Ich kenne sie alle, denn Ich kenne eure menschlichen Fehler und Schwächen. Aber
habe Ich euch nicht gesagt, daß Ich derjenige Bin, der euch auf jeder Strecke
des Weges hilfreich zur Seite steht? Daß Ich d e r E i n z i g e
B i n , der euch – mit absoluter Sicherheit – auf den Gipfel bringen
kann? Warum zögerst du daher noch, du und du und du? Warum bleibst du, warum
bleibt ihr zurück?
Schauen wir uns einige der
Gründe an. Der Finsternis, über die Ich euch schon so oft aufgeklärt habe, ist
es natürlich ein Dorn im Auge, wenn sich Menschen „bewegen“, um in Meiner
Nachfolge zu leben. Also bringt sie – durch ihre Pseudobergführer – ihre
eigenen Lehren ein, indem sie meint, das, was Ich euch sage, interpretieren zu
müssen. Dabei lenkt sie vom Kern ab und verdreht so Mein Wort. Sie verschönt
Mein Leben und Meine Lehre mit wohltönenden Worten, mit Riten, Farben, Klängen,
Bildern mit allerlei Drumherum. Sie schafft auf diese Art eine viele Menschen
ansprechende „Verpackung“.
Da wird der Bergführer
gepriesen, ebenso der Weg, aber dieser wird selten oder nicht gegangen. Ich,
euer Gott, werde über alles gelobt – aber damit ist es oftmals auch getan. Und
viele, die die Mühen des Weges scheuen, tappen in diese aufgestellten Fallen
und begnügen sich damit, auf der Ebene zu verharren und dort Meinen Namen zu
preisen, anstatt die schwierigere Strecke im steilen Gelände zu wählen. Von
Mir zu schwärmen, Meinen Namen anzurufen und Mir in höchsten Tönen Loblieder zu
singen, ist kein Ersatz für die Mühen des Weges – und ist keine Nachfolge.

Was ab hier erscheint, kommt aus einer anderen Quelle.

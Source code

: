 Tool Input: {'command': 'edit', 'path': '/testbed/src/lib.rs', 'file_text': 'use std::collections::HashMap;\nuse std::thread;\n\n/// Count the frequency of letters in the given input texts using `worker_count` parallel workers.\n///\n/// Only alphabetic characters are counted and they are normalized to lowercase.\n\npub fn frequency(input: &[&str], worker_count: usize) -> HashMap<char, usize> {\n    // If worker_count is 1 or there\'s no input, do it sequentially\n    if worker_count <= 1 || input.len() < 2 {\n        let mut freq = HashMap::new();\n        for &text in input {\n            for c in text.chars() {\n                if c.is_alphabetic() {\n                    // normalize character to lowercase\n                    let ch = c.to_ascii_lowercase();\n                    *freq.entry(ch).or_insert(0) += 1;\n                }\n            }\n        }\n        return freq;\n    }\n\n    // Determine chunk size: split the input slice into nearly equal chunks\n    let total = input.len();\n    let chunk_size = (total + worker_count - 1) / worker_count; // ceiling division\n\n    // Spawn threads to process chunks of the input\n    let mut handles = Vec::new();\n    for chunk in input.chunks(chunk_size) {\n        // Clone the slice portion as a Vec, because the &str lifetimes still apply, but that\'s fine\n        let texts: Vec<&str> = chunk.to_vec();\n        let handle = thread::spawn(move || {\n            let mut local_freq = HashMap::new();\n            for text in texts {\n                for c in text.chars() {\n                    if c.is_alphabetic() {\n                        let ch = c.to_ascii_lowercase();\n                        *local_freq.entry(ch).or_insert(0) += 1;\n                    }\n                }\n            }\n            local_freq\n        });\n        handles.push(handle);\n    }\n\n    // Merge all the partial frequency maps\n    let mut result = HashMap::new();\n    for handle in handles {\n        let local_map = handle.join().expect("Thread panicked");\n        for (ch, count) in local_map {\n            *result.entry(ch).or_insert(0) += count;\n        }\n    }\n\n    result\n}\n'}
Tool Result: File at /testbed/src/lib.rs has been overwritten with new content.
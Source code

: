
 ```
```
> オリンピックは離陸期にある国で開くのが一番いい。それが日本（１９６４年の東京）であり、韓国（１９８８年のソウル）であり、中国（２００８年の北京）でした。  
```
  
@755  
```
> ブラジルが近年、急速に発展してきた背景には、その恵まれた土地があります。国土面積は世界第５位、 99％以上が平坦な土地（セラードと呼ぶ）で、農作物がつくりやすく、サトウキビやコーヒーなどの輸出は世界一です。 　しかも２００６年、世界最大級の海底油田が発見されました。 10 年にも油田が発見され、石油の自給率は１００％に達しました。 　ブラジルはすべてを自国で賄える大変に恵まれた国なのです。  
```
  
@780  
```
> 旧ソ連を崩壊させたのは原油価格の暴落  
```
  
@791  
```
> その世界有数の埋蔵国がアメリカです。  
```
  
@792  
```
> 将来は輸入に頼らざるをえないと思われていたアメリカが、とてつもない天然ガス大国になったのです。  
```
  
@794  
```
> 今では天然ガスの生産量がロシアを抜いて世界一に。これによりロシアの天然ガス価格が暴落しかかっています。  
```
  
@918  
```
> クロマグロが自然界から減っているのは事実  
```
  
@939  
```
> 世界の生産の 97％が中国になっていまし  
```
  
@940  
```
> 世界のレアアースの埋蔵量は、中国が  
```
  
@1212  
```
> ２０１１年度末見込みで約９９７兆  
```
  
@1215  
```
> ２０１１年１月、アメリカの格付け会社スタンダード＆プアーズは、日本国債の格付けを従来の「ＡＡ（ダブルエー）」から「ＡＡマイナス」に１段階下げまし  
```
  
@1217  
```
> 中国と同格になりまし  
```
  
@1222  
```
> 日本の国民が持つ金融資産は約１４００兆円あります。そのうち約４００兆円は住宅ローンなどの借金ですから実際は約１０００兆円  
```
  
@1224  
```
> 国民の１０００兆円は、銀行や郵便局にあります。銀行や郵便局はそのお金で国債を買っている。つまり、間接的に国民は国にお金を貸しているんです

Ich Bin die Liebe, die in euch wohnt. Ich kenne einen
jeden durch und durch und weiß genau, was der einzelne braucht, und wie Ich ihn
sicher an sein Ziel bringen kann. Ihr wißt, daß Meine Liebe brüderlich ist,
selbstlos und bedingungslos, und dies in einem Maße, das ihr nicht kennt. Könnt
ihr daraus nicht ableiten, daß Ich euch in jedem Abschnitt, in jeder Situation
eures Lebens unterstütze? Unterstützen nicht auch Vater und Mutter ihre Kinder,
und zwar mit der Selbstverständlichkeit elterlicher Liebe?
Einen kleinen Unterschied
gibt es dabei allerdings: Elterliche Liebe durchschaut nicht immer und in der
nötigen Tiefe die Bedürfnisse des Kindes und die Motivation seines Handelns und
Verhaltens. Vieles wird unterstützt aus falsch verstandener Liebe, und anstatt
z. B. Ordnung und Fleiß zu fördern, wird dem Kind so manches zwar in bester,
aber falscher Absicht erspart, und Unordnung und Trägheit sind die Folgen.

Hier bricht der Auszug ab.